Dataset entries:

________________

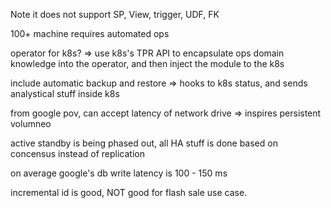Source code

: Note it does not support SP, View, trigger, UDF, FK 

100+ machine requires automated ops

operator for k8s? => use k8s's TPR API to encapsulate ops domain knowledge into the operator, and then inject the module to the k8s

include automatic backup and restore => hooks to k8s status, and sends analystical stuff inside k8s

from google pov, can accept latency of network drive => inspires persistent volumneo

active standby is being phased out, all HA stuff is done based on concensus instead of replication

on average google's db write latency is 100 - 150 ms

incremental id is good, NOT good for flash sale use case.
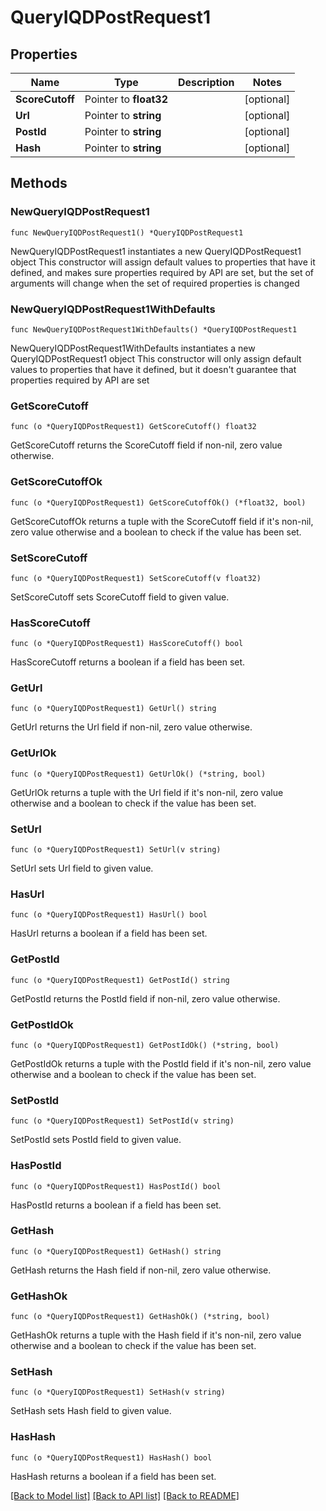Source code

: # QueryIQDPostRequest1

## Properties

Name | Type | Description | Notes
------------ | ------------- | ------------- | -------------
**ScoreCutoff** | Pointer to **float32** |  | [optional] 
**Url** | Pointer to **string** |  | [optional] 
**PostId** | Pointer to **string** |  | [optional] 
**Hash** | Pointer to **string** |  | [optional] 

## Methods

### NewQueryIQDPostRequest1

`func NewQueryIQDPostRequest1() *QueryIQDPostRequest1`

NewQueryIQDPostRequest1 instantiates a new QueryIQDPostRequest1 object
This constructor will assign default values to properties that have it defined,
and makes sure properties required by API are set, but the set of arguments
will change when the set of required properties is changed

### NewQueryIQDPostRequest1WithDefaults

`func NewQueryIQDPostRequest1WithDefaults() *QueryIQDPostRequest1`

NewQueryIQDPostRequest1WithDefaults instantiates a new QueryIQDPostRequest1 object
This constructor will only assign default values to properties that have it defined,
but it doesn't guarantee that properties required by API are set

### GetScoreCutoff

`func (o *QueryIQDPostRequest1) GetScoreCutoff() float32`

GetScoreCutoff returns the ScoreCutoff field if non-nil, zero value otherwise.

### GetScoreCutoffOk

`func (o *QueryIQDPostRequest1) GetScoreCutoffOk() (*float32, bool)`

GetScoreCutoffOk returns a tuple with the ScoreCutoff field if it's non-nil, zero value otherwise
and a boolean to check if the value has been set.

### SetScoreCutoff

`func (o *QueryIQDPostRequest1) SetScoreCutoff(v float32)`

SetScoreCutoff sets ScoreCutoff field to given value.

### HasScoreCutoff

`func (o *QueryIQDPostRequest1) HasScoreCutoff() bool`

HasScoreCutoff returns a boolean if a field has been set.

### GetUrl

`func (o *QueryIQDPostRequest1) GetUrl() string`

GetUrl returns the Url field if non-nil, zero value otherwise.

### GetUrlOk

`func (o *QueryIQDPostRequest1) GetUrlOk() (*string, bool)`

GetUrlOk returns a tuple with the Url field if it's non-nil, zero value otherwise
and a boolean to check if the value has been set.

### SetUrl

`func (o *QueryIQDPostRequest1) SetUrl(v string)`

SetUrl sets Url field to given value.

### HasUrl

`func (o *QueryIQDPostRequest1) HasUrl() bool`

HasUrl returns a boolean if a field has been set.

### GetPostId

`func (o *QueryIQDPostRequest1) GetPostId() string`

GetPostId returns the PostId field if non-nil, zero value otherwise.

### GetPostIdOk

`func (o *QueryIQDPostRequest1) GetPostIdOk() (*string, bool)`

GetPostIdOk returns a tuple with the PostId field if it's non-nil, zero value otherwise
and a boolean to check if the value has been set.

### SetPostId

`func (o *QueryIQDPostRequest1) SetPostId(v string)`

SetPostId sets PostId field to given value.

### HasPostId

`func (o *QueryIQDPostRequest1) HasPostId() bool`

HasPostId returns a boolean if a field has been set.

### GetHash

`func (o *QueryIQDPostRequest1) GetHash() string`

GetHash returns the Hash field if non-nil, zero value otherwise.

### GetHashOk

`func (o *QueryIQDPostRequest1) GetHashOk() (*string, bool)`

GetHashOk returns a tuple with the Hash field if it's non-nil, zero value otherwise
and a boolean to check if the value has been set.

### SetHash

`func (o *QueryIQDPostRequest1) SetHash(v string)`

SetHash sets Hash field to given value.

### HasHash

`func (o *QueryIQDPostRequest1) HasHash() bool`

HasHash returns a boolean if a field has been set.


[[Back to Model list]](../README.md#documentation-for-models) [[Back to API list]](../README.md#documentation-for-api-endpoints) [[Back to README]](../README.md)


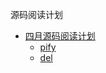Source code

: 源码阅读计划

- [四月源码阅读计划](#packages)
	- [pify](pify)
	- [del](del)












[1]: https://github.com/fanyifanbumaimeng/pify       "pify"
[2]: https://github.com/fanyifanbumaimeng/del  "del"
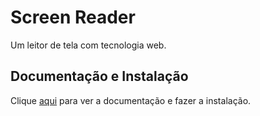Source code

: # Screen Reader

Um leitor de tela com tecnologia web.

## Documentação e Instalação

Clique [aqui](https://chromewebstore.google.com/detail/screen-reader/kgejglhpjiefppelpmljglcjbhoiplfn) para ver a documentação e fazer a instalação.
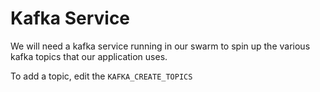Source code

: # Kafka Service

We will need a kafka service running in our swarm to spin up the various kafka topics that our application uses. 


To add a topic, edit the `KAFKA_CREATE_TOPICS` 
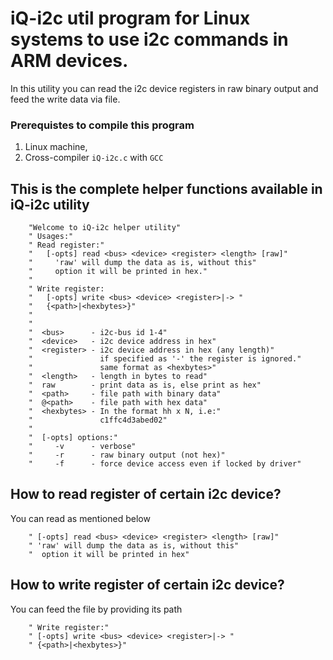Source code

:

# iQ-i2c util program for Linux systems to use i2c commands in ARM devices.

In this utility you can read the i2c device registers in raw binary output and feed the write data via file.

### Prerequistes to compile this program
1. Linux machine, 
2. Cross-compiler `iQ-i2c.c` with `GCC`


## This is the complete helper functions available in iQ-i2c utility

		"Welcome to iQ-i2c helper utility"
		" Usages:"
		" Read register:"
		"   [-opts] read <bus> <device> <register> <length> [raw]"
		"     'raw' will dump the data as is, without this"
		"     option it will be printed in hex."
		"
		" Write register:
		"   [-opts] write <bus> <device> <register>|-> "
		"   {<path>|<hexbytes>}"
		"
		"
		"  <bus>      - i2c-bus id 1-4"
		"  <device>   - i2c device address in hex"
		"  <register> - i2c device address in hex (any length)"
		"               if specified as '-' the register is ignored."
		"               same format as <hexbytes>"
		"  <length>   - length in bytes to read"
		"  raw        - print data as is, else print as hex"
		"  <path>     - file path with binary data"
		"  @<path>    - file path with hex data"
		"  <hexbytes> - In the format hh x N, i.e:"
		"               c1ffc4d3abed02"
		"
		"  [-opts] options:"
		"     -v      - verbose"
		"     -r      - raw binary output (not hex)"
		"     -f      - force device access even if locked by driver"
  
## How to read register of certain i2c device?
You can read as mentioned below

		" [-opts] read <bus> <device> <register> <length> [raw]"
		" 'raw' will dump the data as is, without this"
		"  option it will be printed in hex"
    
 ## How to write register of certain i2c device?
 You can feed the file by providing its path
 
 		" Write register:"
		" [-opts] write <bus> <device> <register>|-> "
		" {<path>|<hexbytes>}"
    
 
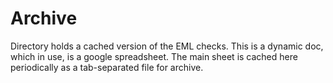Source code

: # Archive
Directory holds a cached version of the EML checks.  This is a dynamic doc, which in use, is a google spreadsheet. The main sheet is cached here periodically as a tab-separated file for archive.




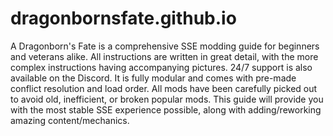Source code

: # dragonbornsfate.github.io
A Dragonborn's Fate is a comprehensive SSE modding guide for beginners and veterans alike. All instructions are written in great detail, with the more complex instructions having accompanying pictures. 24/7 support is also available on the Discord. It is fully modular and comes with pre-made conflict resolution and load order. All mods have been carefully picked out to avoid old, inefficient, or broken popular mods. This guide will provide you with the most stable SSE experience possible, along with adding/reworking amazing content/mechanics.

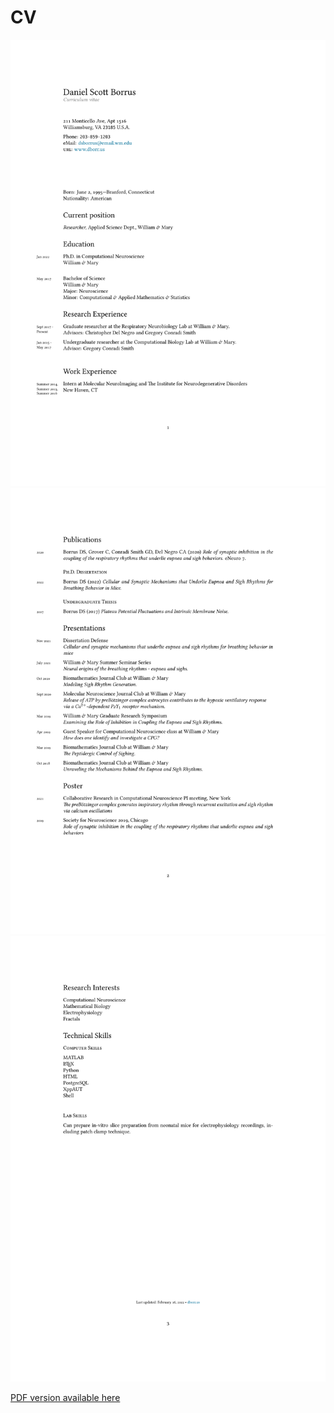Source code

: # CV



![](/static/BorrusCVpg1.png)
![](/static/BorrusCVpg2.png)
![](/static/BorrusCVpg3.png)

[PDF version available here](/static/BorrusCV.pdf)
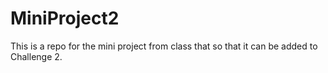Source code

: # MiniProject2
This is  a repo for the mini project from class that so that it can be added to Challenge 2.
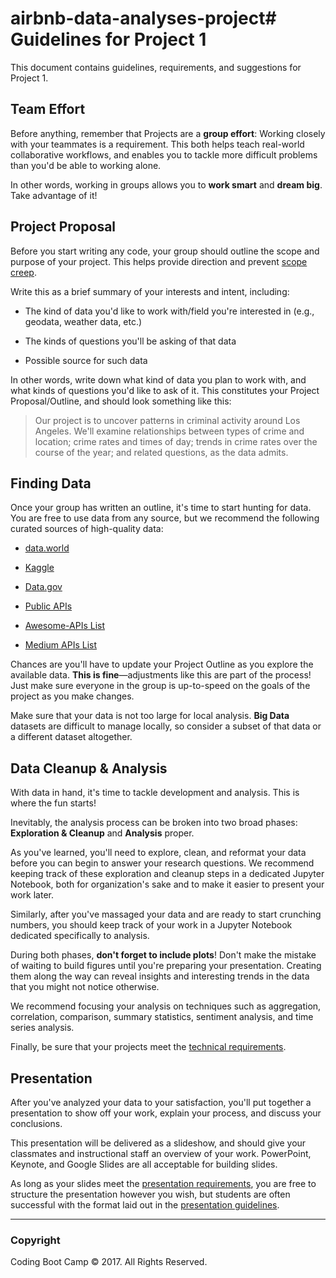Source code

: # airbnb-data-analyses-project# Guidelines for Project 1

This document contains guidelines, requirements, and suggestions for Project 1.

## Team Effort

Before anything, remember that Projects are a **group effort**: Working closely with your teammates is a requirement. This both helps teach real-world collaborative workflows, and enables you to tackle more difficult problems than you'd be able to working alone.

In other words, working in groups allows you to **work smart** and **dream big**. Take advantage of it!

## Project Proposal

Before you start writing any code, your group should outline the scope and purpose of your project. This helps provide direction and prevent [scope creep](https://en.wikipedia.org/wiki/Scope_creep).

Write this as a brief summary of your interests and intent, including:

* The kind of data you'd like to work with/field you're interested in (e.g., geodata, weather data, etc.)

* The kinds of questions you'll be asking of that data

* Possible source for such data

In other words, write down what kind of data you plan to work with, and what kinds of questions you'd like to ask of it. This constitutes your Project Proposal/Outline, and should look something like this:

> Our project is to uncover patterns in criminal activity around Los Angeles. We'll examine relationships between types of crime and location; crime rates and times of day; trends in crime rates over the course of the year; and related questions, as the data admits.

## Finding Data

Once your group has written an outline, it's time to start hunting for data. You are free to use data from any source, but we recommend the following curated sources of high-quality data:

* [data.world](https://data.world/)

* [Kaggle](https://www.kaggle.com/)

* [Data.gov](https://www.data.gov)

* [Public APIs](https://github.com/abhishekbanthia/Public-APIs)

* [Awesome-APIs List](https://github.com/Kikobeats/awesome-api)

* [Medium APIs List](https://medium.com/@benjamin_libor/a-curated-collection-of-over-150-apis-to-build-great-products-fdcfa0f361bc)

Chances are you'll have to update your Project Outline as you explore the available data. **This is fine**—adjustments like this are part of the process! Just make sure everyone in the group is up-to-speed on the goals of the project as you make changes.

Make sure that your data is not too large for local analysis. **Big Data** datasets are difficult to manage locally, so consider a subset of that data or a different dataset altogether.

## Data Cleanup & Analysis

With data in hand, it's time to tackle development and analysis. This is where the fun starts!

Inevitably, the analysis process can be broken into two broad phases: **Exploration & Cleanup** and **Analysis** proper.

As you've learned, you'll need to explore, clean, and reformat your data before you can begin to answer your research questions. We recommend keeping track of these exploration and cleanup steps in a dedicated Jupyter Notebook, both for organization's sake and to make it easier to  present your work later.

Similarly, after you've massaged your data and are ready to start crunching numbers, you should keep track of your work in a Jupyter Notebook dedicated specifically to analysis.

During both phases, **don't forget to include plots**! Don't make the mistake of waiting to build figures until you're preparing your presentation. Creating them along the way can reveal insights and interesting trends in the data that you might not notice otherwise.

We recommend focusing your analysis on techniques such as aggregation, correlation, comparison, summary statistics, sentiment analysis, and time series analysis.

Finally, be sure that your projects meet the [technical requirements](TechnicalRequirements.md).

## Presentation

After you've analyzed your data to your satisfaction, you'll put together a presentation to show off your work, explain your process, and discuss your conclusions.

This presentation will be delivered as a slideshow, and should give your classmates and instructional staff an overview of your work. PowerPoint, Keynote, and Google Slides are all acceptable for building slides.

As long as your slides meet the [presentation requirements](PresentationRequirements.md), you are free to structure the presentation however you wish, but students are often successful with the format laid out in the [presentation guidelines](PresentationGuidelines.md).

- - -

### Copyright

Coding Boot Camp © 2017. All Rights Reserved.
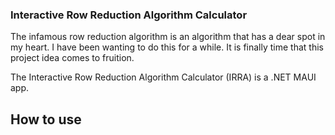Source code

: ### Interactive Row Reduction Algorithm Calculator

The infamous row reduction algorithm is an algorithm that has a dear spot in my heart. I have been wanting to do this for a while. It is finally time
that this project idea comes to fruition. 

The Interactive Row Reduction Algorithm Calculator (IRRA) is a .NET MAUI app. 

## How to use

________________

THE PROBLEM: Among the entries above, copy exactly only the lines starting with the one containing "weather data, etc.)" and going through the one containing "Once your group", both ends included.

RESULT FOR THIS TASK:
* The kind of data you'd like to work with/field you're interested in (e.g., geodata, weather data, etc.)

* The kinds of questions you'll be asking of that data

* Possible source for such data

In other words, write down what kind of data you plan to work with, and what kinds of questions you'd like to ask of it. This constitutes your Project Proposal/Outline, and should look something like this:

> Our project is to uncover patterns in criminal activity around Los Angeles. We'll examine relationships between types of crime and location; crime rates and times of day; trends in crime rates over the course of the year; and related questions, as the data admits.

## Finding Data

Once your group has written an outline, it's time to start hunting for data. You are free to use data from any source, but we recommend the following curated sources of high-quality data:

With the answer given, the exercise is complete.